### Records from a dataset
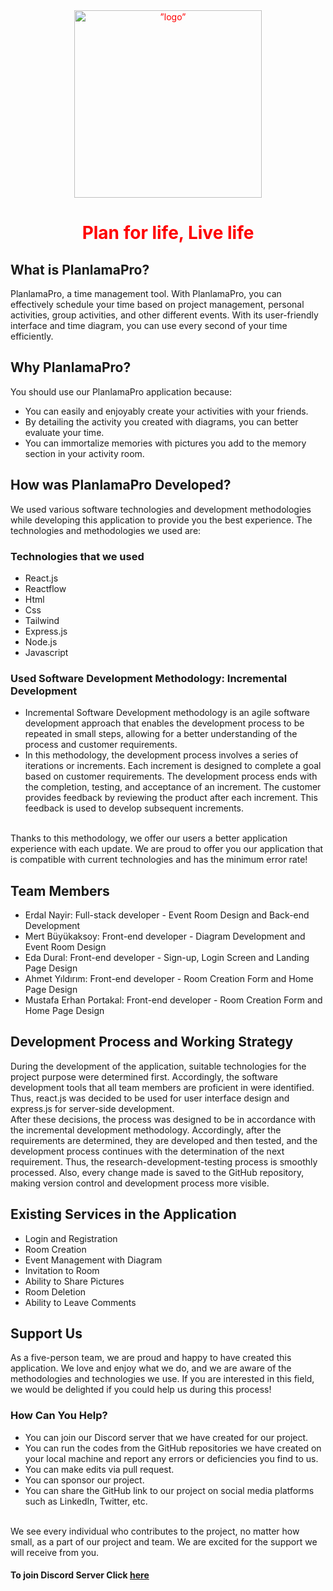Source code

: <div align="center" style="color:red;">
     <img src="https://github.com/PlanlamaPro/PlanlamaPro_Info/blob/main/assets/images/logo_transparent.png" alt=”logo” height="300px" widht="300px">
 <h1>Plan for life, Live life</h1>
 </div>

## What is PlanlamaPro?
PlanlamaPro, a time management tool. With PlanlamaPro, you can effectively schedule your time based on project management, personal activities, group activities, and other different events. With its user-friendly interface and time diagram, you can use every second of your time efficiently.

## Why PlanlamaPro?
You should use our PlanlamaPro application because:

* You can easily and enjoyably create your activities with your friends.
* By detailing the activity you created with diagrams, you can better evaluate your time.
* You can immortalize memories with pictures you add to the memory section in your activity room.

## How was PlanlamaPro Developed?

We used various software technologies and development methodologies while developing this application to provide you the best experience. The technologies and methodologies we used are:
### Technologies that we used
* React.js
* Reactflow
* Html
* Css
* Tailwind
* Express.js
* Node.js
* Javascript

### Used Software Development Methodology: Incremental Development

* Incremental Software Development methodology is an agile software development approach that enables the development process to be repeated in small steps, allowing for a better understanding of the process and customer requirements.
* In this methodology, the development process involves a series of iterations or increments. Each increment is designed to complete a goal based on customer requirements. The development process ends with the completion, testing, and acceptance of an increment. The customer provides feedback by reviewing the product after each increment. This feedback is used to develop subsequent increments.
<br />
Thanks to this methodology, we offer our users a better application experience with each update. We are proud to offer you our application that is compatible with current technologies and has the minimum error rate!

## Team Members

* Erdal Nayir: Full-stack developer - Event Room Design and Back-end Development
* Mert Büyükaksoy: Front-end developer - Diagram Development and Event Room Design
* Eda Dural: Front-end developer - Sign-up, Login Screen and Landing Page Design
* Ahmet Yıldırım: Front-end developer - Room Creation Form and Home Page Design
* Mustafa Erhan Portakal: Front-end developer - Room Creation Form and Home Page Design

## Development Process and Working Strategy

During the development of the application, suitable technologies for the project purpose were determined first. Accordingly, the software development tools that all team members are proficient in were identified. Thus, react.js was decided to be used for user interface design and express.js for server-side development.<br />
After these decisions, the process was designed to be in accordance with the incremental development methodology. Accordingly, after the requirements are determined, they are developed and then tested, and the development process continues with the determination of the next requirement. Thus, the research-development-testing process is smoothly processed. Also, every change made is saved to the GitHub repository, making version control and development process more visible.

## Existing Services in the Application

* Login and Registration
* Room Creation
* Event Management with Diagram
* Invitation to Room
* Ability to Share Pictures
* Room Deletion
* Ability to Leave Comments

## Support Us
As a five-person team, we are proud and happy to have created this application. We love and enjoy what we do, and we are aware of the methodologies and technologies we use. If you are interested in this field, we would be delighted if you could help us during this process!

### How Can You Help?

* You can join our Discord server that we have created for our project.
* You can run the codes from the GitHub repositories we have created on your local machine and report any errors or deficiencies you find to us.
* You can make edits via pull request.
* You can sponsor our project.
* You can share the GitHub link to our project on social media platforms such as LinkedIn, Twitter, etc.

<br />
We see every individual who contributes to the project, no matter how small, as a part of our project and team. We are excited for the support we will receive from you.

#### To join Discord Server Click [here](https://discord.gg/TgDRXbZamZ)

### What to produce
Transcribe the data verbatim. No picture belongs in the result.

### Expected answer
Source code

: <div align="center" style="color:red;">
     <img src="https://github.com/PlanlamaPro/PlanlamaPro_Info/blob/main/assets/images/logo_transparent.png" alt=”logo” height="300px" widht="300px">
 <h1>Plan for life, Live life</h1>
 </div>

## What is PlanlamaPro?
PlanlamaPro, a time management tool. With PlanlamaPro, you can effectively schedule your time based on project management, personal activities, group activities, and other different events. With its user-friendly interface and time diagram, you can use every second of your time efficiently.

## Why PlanlamaPro?
You should use our PlanlamaPro application because:

* You can easily and enjoyably create your activities with your friends.
* By detailing the activity you created with diagrams, you can better evaluate your time.
* You can immortalize memories with pictures you add to the memory section in your activity room.

## How was PlanlamaPro Developed?

We used various software technologies and development methodologies while developing this application to provide you the best experience. The technologies and methodologies we used are:
### Technologies that we used
* React.js
* Reactflow
* Html
* Css
* Tailwind
* Express.js
* Node.js
* Javascript

### Used Software Development Methodology: Incremental Development

* Incremental Software Development methodology is an agile software development approach that enables the development process to be repeated in small steps, allowing for a better understanding of the process and customer requirements.
* In this methodology, the development process involves a series of iterations or increments. Each increment is designed to complete a goal based on customer requirements. The development process ends with the completion, testing, and acceptance of an increment. The customer provides feedback by reviewing the product after each increment. This feedback is used to develop subsequent increments.
<br />
Thanks to this methodology, we offer our users a better application experience with each update. We are proud to offer you our application that is compatible with current technologies and has the minimum error rate!

## Team Members

* Erdal Nayir: Full-stack developer - Event Room Design and Back-end Development
* Mert Büyükaksoy: Front-end developer - Diagram Development and Event Room Design
* Eda Dural: Front-end developer - Sign-up, Login Screen and Landing Page Design
* Ahmet Yıldırım: Front-end developer - Room Creation Form and Home Page Design
* Mustafa Erhan Portakal: Front-end developer - Room Creation Form and Home Page Design

## Development Process and Working Strategy

During the development of the application, suitable technologies for the project purpose were determined first. Accordingly, the software development tools that all team members are proficient in were identified. Thus, react.js was decided to be used for user interface design and express.js for server-side development.<br />
After these decisions, the process was designed to be in accordance with the incremental development methodology. Accordingly, after the requirements are determined, they are developed and then tested, and the development process continues with the determination of the next requirement. Thus, the research-development-testing process is smoothly processed. Also, every change made is saved to the GitHub repository, making version control and development process more visible.

## Existing Services in the Application

* Login and Registration
* Room Creation
* Event Management with Diagram
* Invitation to Room
* Ability to Share Pictures
* Room Deletion
* Ability to Leave Comments

## Support Us
As a five-person team, we are proud and happy to have created this application. We love and enjoy what we do, and we are aware of the methodologies and technologies we use. If you are interested in this field, we would be delighted if you could help us during this process!

### How Can You Help?

* You can join our Discord server that we have created for our project.
* You can run the codes from the GitHub repositories we have created on your local machine and report any errors or deficiencies you find to us.
* You can make edits via pull request.
* You can sponsor our project.
* You can share the GitHub link to our project on social media platforms such as LinkedIn, Twitter, etc.

<br />
We see every individual who contributes to the project, no matter how small, as a part of our project and team. We are excited for the support we will receive from you.

#### To join Discord Server Click [here](https://discord.gg/TgDRXbZamZ)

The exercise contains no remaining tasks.